"…Shall We Not Revenge?"

If one wants to understand what the Palestinians did on election day, one has to see the film "Paradise Now", which has been nominated for an Oscar for the best foreign film, after collecting several prestigious international prizes. It explains better than a million words.

Its makers – the screen-writer-cum-director, Hani Abu-As’ad from Nazareth, and the actors, are Palestinians. (Amir Harel, one of the producers, is a Jewish Israeli.)

The two main characters, Sa’id and Khaled, are suicide bombers. The film addresses a question that is troubling everyone in Israel, and perhaps throughout the world: Why do they do it? What makes a person get up in the morning and decide to blow himself up in the middle of a crowd of people in Jerusalem or Tel-Aviv? And some of the people also ask: Who are they? What is their background? How did they come to be like that?

Today, a long time after it was made, the film also answers another question: Why did the great majority of the Palestinians elect the very group that sent these people to blow themselves up?

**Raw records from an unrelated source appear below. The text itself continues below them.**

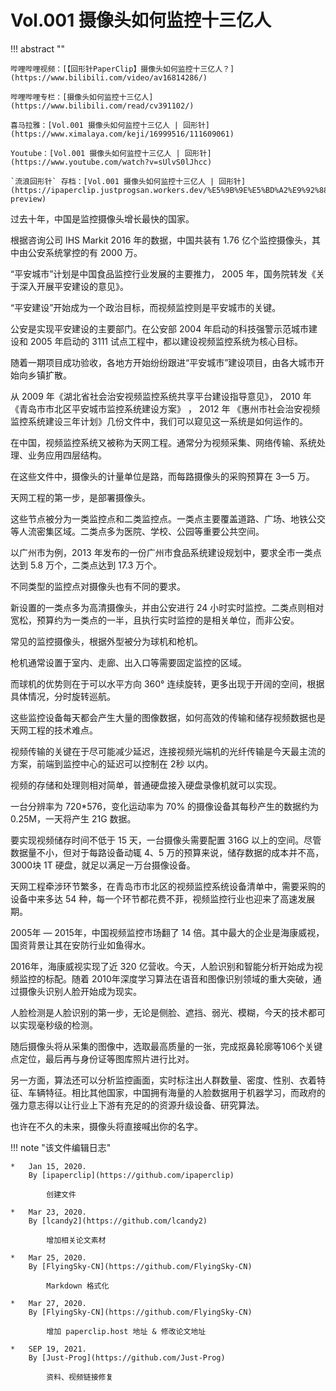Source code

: # Vol.001 摄像头如何监控十三亿人

!!! abstract ""

	哔哩哔哩视频：[【回形针PaperClip】摄像头如何监控十三亿人？](https://www.bilibili.com/video/av16814286/)

	哔哩哔哩专栏：[摄像头如何监控十三亿人](https://www.bilibili.com/read/cv391102/)

	喜马拉雅：[Vol.001 摄像头如何监控十三亿人 | 回形针](https://www.ximalaya.com/keji/16999516/111609061)
	
	Youtube：[Vol.001 摄像头如何监控十三亿人 | 回形针](https://www.youtube.com/watch?v=sUlvS0lJhcc)

	`流浪回形针` 存档：[Vol.001 摄像头如何监控十三亿人 | 回形针](https://ipaperclip.justprogsan.workers.dev/%E5%9B%9E%E5%BD%A2%E9%92%88PaperClip/%E5%B8%B8%E8%A7%84Vol/Vol.001%20%E6%91%84%E5%83%8F%E5%A4%B4%E5%A6%82%E4%BD%95%E7%9B%91%E6%8E%A7%E5%8D%81%E4%B8%89%E4%BA%BF%E4%BA%BA%EF%BD%9C%E5%9B%9E%E5%BD%A2%E9%92%88.mp4?preview)

过去十年，中国是监控摄像头增长最快的国家。

根据咨询公司  IHS Markit 2016 年的数据，中国共装有 1.76 亿个监控摄像头，其中由公安系统掌控的有 2000 万。

“平安城市”计划是中国食品监控行业发展的主要推力， 2005 年，国务院转发《关于深入开展平安建设的意见》。

“平安建设”开始成为一个政治目标，而视频监控则是平安城市的关键。

公安是实现平安建设的主要部门。在公安部 2004 年启动的科技强警示范城市建设和 2005 年启动的 3111 试点工程中，都以建设视频监控系统为核心目标。

随着一期项目成功验收，各地方开始纷纷跟进“平安城市”建设项目，由各大城市开始向乡镇扩散。

从 2009 年《湖北省社会治安视频监控系统共享平台建设指导意见》， 2010 年《青岛市市北区平安城市监控系统建设方案》 ， 2012 年 《惠州市社会治安视频监控系统建设三年计划》几份文件中，我们可以窥见这一系统是如何运作的。

在中国，视频监控系统又被称为天网工程。通常分为视频采集、网络传输、系统处理、业务应用四层结构。

在这些文件中，摄像头的计量单位是路，而每路摄像头的采购预算在 3—5 万。

天网工程的第一步，是部署摄像头。

这些节点被分为一类监控点和二类监控点。一类点主要覆盖道路、广场、地铁公交等人流密集区域。二类点多为医院、学校、公园等重要公共空间。

以广州市为例，2013 年发布的一份广州市食品系统建设规划中，要求全市一类点达到 5.8 万个，二类点达到 17.3 万个。

不同类型的监控点对摄像头也有不同的要求。

新设置的一类点多为高清摄像头，并由公安进行 24 小时实时监控。二类点则相对宽松，预算约为一类点的一半，且执行实时监控的是相关单位，而非公安。

常见的监控摄像头，根据外型被分为球机和枪机。

枪机通常设置于室内、走廊、出入口等需要固定监控的区域。

而球机的优势则在于可以水平方向 360° 连续旋转，更多出现于开阔的空间，根据具体情况，分时旋转巡航。

这些监控设备每天都会产生大量的图像数据，如何高效的传输和储存视频数据也是天网工程的技术难点。

视频传输的关键在于尽可能减少延迟，连接视频光端机的光纤传输是今天最主流的方案，前端到监控中心的延迟可以控制在 2秒 以内。

视频的存储和处理则相对简单，普通硬盘接入硬盘录像机就可以实现。

一台分辨率为 720\*576，变化运动率为 70% 的摄像设备其每秒产生的数据约为 0.25M，一天将产生 21G 数据。

要实现视频储存时间不低于 15 天，一台摄像头需要配置 316G 以上的空间。尽管数据量不小，但对于每路设备动辄 4、5 万的预算来说，储存数据的成本并不高，3000块 1T 硬盘，就足以满足一万台摄像设备。

天网工程牵涉环节繁多，在青岛市市北区的视频监控系统设备清单中，需要采购的设备中来多达 54 种，每一个环节都花费不菲，视频监控行业也迎来了高速发展期。

2005年 — 2015年，中国视频监控市场翻了 14 倍。其中最大的企业是海康威视，国资背景让其在安防行业如鱼得水。

2016年，海康威视实现了近 320 亿营收。今天，人脸识别和智能分析开始成为视频监控的标配。随着 2010年深度学习算法在语音和图像识别领域的重大突破，通过摄像头识别人脸开始成为现实。

人脸检测是人脸识别的第一步，无论是侧脸、遮挡、弱光、模糊，今天的技术都可以实现毫秒级的检测。

随后摄像头将从采集的图像中，选取最高质量的一张，完成抠鼻轮廓等106个关键点定位，最后再与身份证等图库照片进行比对。

另一方面，算法还可以分析监控画面，实时标注出人群数量、密度、性别、衣着特征、车辆特征。相比其他国家，中国拥有海量的人脸数据用于机器学习，而政府的强力意志得以让行业上下游有充足的的资源升级设备、研究算法。

也许在不久的未来，摄像头将直接喊出你的名字。

[^1]:
	[惠州市社会治安视频监控系统建设三年规划.pdf](https://ipaperclip.justprogsan.workers.dev/%E5%9B%9E%E5%BD%A2%E9%92%88PaperClip/%E5%B8%B8%E8%A7%84Vol/%E7%94%A8%E5%88%B0%E7%9A%84%E6%96%87%E4%BB%B6/Vol.001%20%E6%91%84%E5%83%8F%E5%A4%B4/%E6%83%A0%E5%B7%9E%E5%B8%82%E7%A4%BE%E4%BC%9A%E6%B2%BB%E5%AE%89%E8%A7%86%E9%A2%91%E7%9B%91%E6%8E%A7%E7%B3%BB%E7%BB%9F%E5%BB%BA%E8%AE%BE%E4%B8%89%E5%B9%B4%E8%A7%84%E5%88%92.pdf)
	
[^2]:
	[青岛市北区平安城市监控系统建设方案（最终方案）.pdf](https://ipaperclip.justprogsan.workers.dev/%E5%9B%9E%E5%BD%A2%E9%92%88PaperClip/%E5%B8%B8%E8%A7%84Vol/%E7%94%A8%E5%88%B0%E7%9A%84%E6%96%87%E4%BB%B6/Vol.001%20%E6%91%84%E5%83%8F%E5%A4%B4/%E9%9D%92%E5%B2%9B%E5%B8%82%E5%8C%97%E5%8C%BA%E5%B9%B3%E5%AE%89%E5%9F%8E%E5%B8%82%E7%9B%91%E6%8E%A7%E7%B3%BB%E7%BB%9F%E5%BB%BA%E8%AE%BE%E6%96%B9%E6%A1%88_%E6%9C%80%E7%BB%88%E6%96%B9%E6%A1%88_.pdf?preview)
	
[^3]:
	[湖北省社会治安视频监控系统共享平台建设指导意见.pdf](https://ipaperclip.justprogsan.workers.dev/%E5%9B%9E%E5%BD%A2%E9%92%88PaperClip/%E5%B8%B8%E8%A7%84Vol/%E7%94%A8%E5%88%B0%E7%9A%84%E6%96%87%E4%BB%B6/Vol.001%20%E6%91%84%E5%83%8F%E5%A4%B4/%E6%B9%96%E5%8C%97%E7%9C%81%E7%A4%BE%E4%BC%9A%E6%B2%BB%E5%AE%89%E8%A7%86%E9%A2%91%E7%9B%91%E6%8E%A7%E7%B3%BB%E7%BB%9F%E5%85%B1%E4%BA%AB%E5%B9%B3%E5%8F%B0%E5%BB%BA%E8%AE%BE%E6%8C%87%E5%AF%BC%E6%84%8F%E8%A7%81.pdf)
	
[^4]:
	文件来自 <https://shimo.im/docs/4xhDnnJJJYQpMKNI> ，由 <https://ipaperclip.justprogsan.workers.dev> 存放。

!!! note "该文件编辑日志"

	* 	Jan 15, 2020.
		By [ipaperclip](https://github.com/ipaperclip)

			创建文件

	* 	Mar 23, 2020.
		By [lcandy2](https://github.com/lcandy2)

			增加相关论文素材
	
	* 	Mar 25, 2020.
		By [FlyingSky-CN](https://github.com/FlyingSky-CN)

			Markdown 格式化

	* 	Mar 27, 2020.
		By [FlyingSky-CN](https://github.com/FlyingSky-CN)

			增加 paperclip.host 地址 & 修改论文地址
	
	*	SEP 19, 2021.
		By [Just-Prog](https://github.com/Just-Prog)

			资料、视频链接修复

The film answers these questions. Not with slogans, not with propaganda speeches, nor with an academic report. It does not preach, praise or get mad. It tells a story. The story says everything. And since not many Israelis are going to see it, I permit myself to do what is generally not being done: to tell the story of the film until almost the end.

THE OPENING scene creates the atmosphere: Suha, a beautiful young Palestinian woman of good family, brought up in France, approaches a checkpoint, one of the innumerable roadblocks that dot the West Bank landscape. She faces an intimidating soldier, a mustached face under a steel helmet, in a bullet-proof vest. Their eyes meet. He does not talk. He measures her up and down, down and up. He checks her bag, slowly, slowly. His eyes do not leave her eyes.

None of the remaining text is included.